## Task input

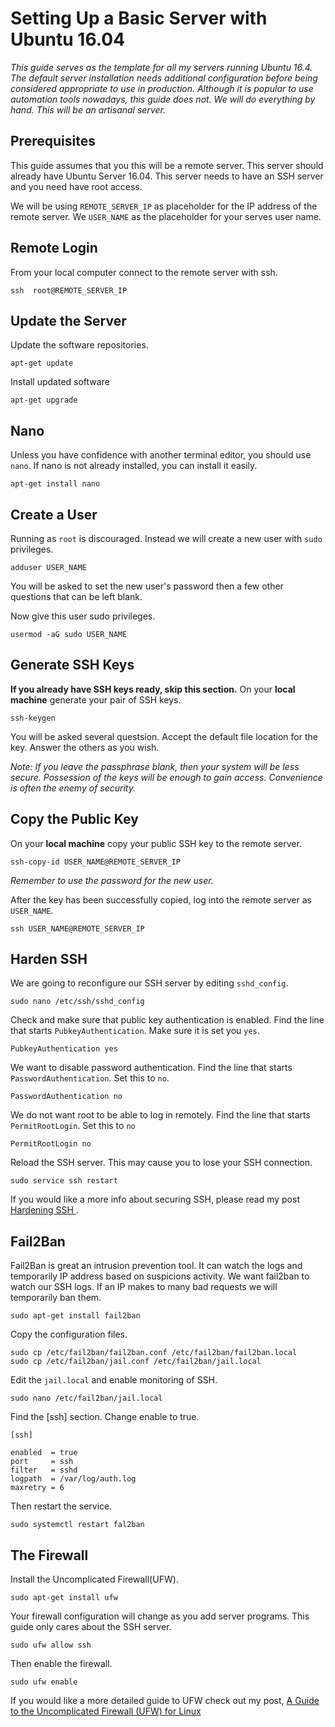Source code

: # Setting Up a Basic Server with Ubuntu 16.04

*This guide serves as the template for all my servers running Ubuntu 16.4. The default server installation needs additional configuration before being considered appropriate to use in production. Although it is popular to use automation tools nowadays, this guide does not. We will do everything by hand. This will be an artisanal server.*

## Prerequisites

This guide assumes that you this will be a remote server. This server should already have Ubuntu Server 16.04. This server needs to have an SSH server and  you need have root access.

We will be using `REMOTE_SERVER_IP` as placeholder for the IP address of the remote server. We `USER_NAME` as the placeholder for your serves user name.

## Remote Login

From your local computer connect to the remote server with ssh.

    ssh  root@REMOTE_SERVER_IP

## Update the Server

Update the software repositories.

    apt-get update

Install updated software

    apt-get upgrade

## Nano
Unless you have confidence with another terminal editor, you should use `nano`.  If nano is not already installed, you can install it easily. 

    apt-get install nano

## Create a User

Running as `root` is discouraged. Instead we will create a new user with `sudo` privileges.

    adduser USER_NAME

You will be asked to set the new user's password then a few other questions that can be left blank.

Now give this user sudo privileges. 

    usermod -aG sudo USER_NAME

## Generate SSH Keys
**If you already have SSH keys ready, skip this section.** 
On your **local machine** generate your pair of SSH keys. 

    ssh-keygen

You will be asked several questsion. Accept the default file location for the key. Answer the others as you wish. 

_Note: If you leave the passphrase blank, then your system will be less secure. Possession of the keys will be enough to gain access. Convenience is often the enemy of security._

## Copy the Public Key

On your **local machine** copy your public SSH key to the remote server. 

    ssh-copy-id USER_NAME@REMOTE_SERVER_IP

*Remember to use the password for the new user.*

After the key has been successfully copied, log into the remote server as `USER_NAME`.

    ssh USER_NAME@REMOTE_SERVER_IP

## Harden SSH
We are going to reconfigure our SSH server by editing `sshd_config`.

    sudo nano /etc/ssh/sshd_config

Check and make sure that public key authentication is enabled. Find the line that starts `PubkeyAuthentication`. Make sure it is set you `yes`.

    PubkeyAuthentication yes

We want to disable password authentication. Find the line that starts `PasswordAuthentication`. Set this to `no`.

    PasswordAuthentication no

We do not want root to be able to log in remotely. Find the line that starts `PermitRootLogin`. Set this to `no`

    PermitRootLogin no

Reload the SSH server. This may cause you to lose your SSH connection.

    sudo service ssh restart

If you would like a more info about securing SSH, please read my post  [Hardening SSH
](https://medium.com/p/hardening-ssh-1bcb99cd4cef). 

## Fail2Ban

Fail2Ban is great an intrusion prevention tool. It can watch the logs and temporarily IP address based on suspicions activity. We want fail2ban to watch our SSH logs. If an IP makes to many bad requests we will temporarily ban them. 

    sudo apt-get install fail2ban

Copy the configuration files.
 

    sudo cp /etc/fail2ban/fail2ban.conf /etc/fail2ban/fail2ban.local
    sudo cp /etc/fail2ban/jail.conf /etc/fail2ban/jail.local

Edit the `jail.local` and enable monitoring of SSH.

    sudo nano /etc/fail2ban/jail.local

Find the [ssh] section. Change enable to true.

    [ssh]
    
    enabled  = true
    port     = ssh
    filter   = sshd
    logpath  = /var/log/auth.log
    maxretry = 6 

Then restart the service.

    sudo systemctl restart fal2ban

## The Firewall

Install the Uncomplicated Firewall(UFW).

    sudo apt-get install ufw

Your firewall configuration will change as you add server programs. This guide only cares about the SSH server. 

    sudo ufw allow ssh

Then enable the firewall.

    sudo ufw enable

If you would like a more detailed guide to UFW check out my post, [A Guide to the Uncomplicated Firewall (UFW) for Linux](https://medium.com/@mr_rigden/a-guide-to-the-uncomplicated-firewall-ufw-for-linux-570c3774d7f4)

## What is needed
Provide every line from the material that contains the word "access".

## Result of the task
This guide assumes that you this will be a remote server. This server should already have Ubuntu Server 16.04. This server needs to have an SSH server and  you need have root access.
_Note: If you leave the passphrase blank, then your system will be less secure. Possession of the keys will be enough to gain access. Convenience is often the enemy of security._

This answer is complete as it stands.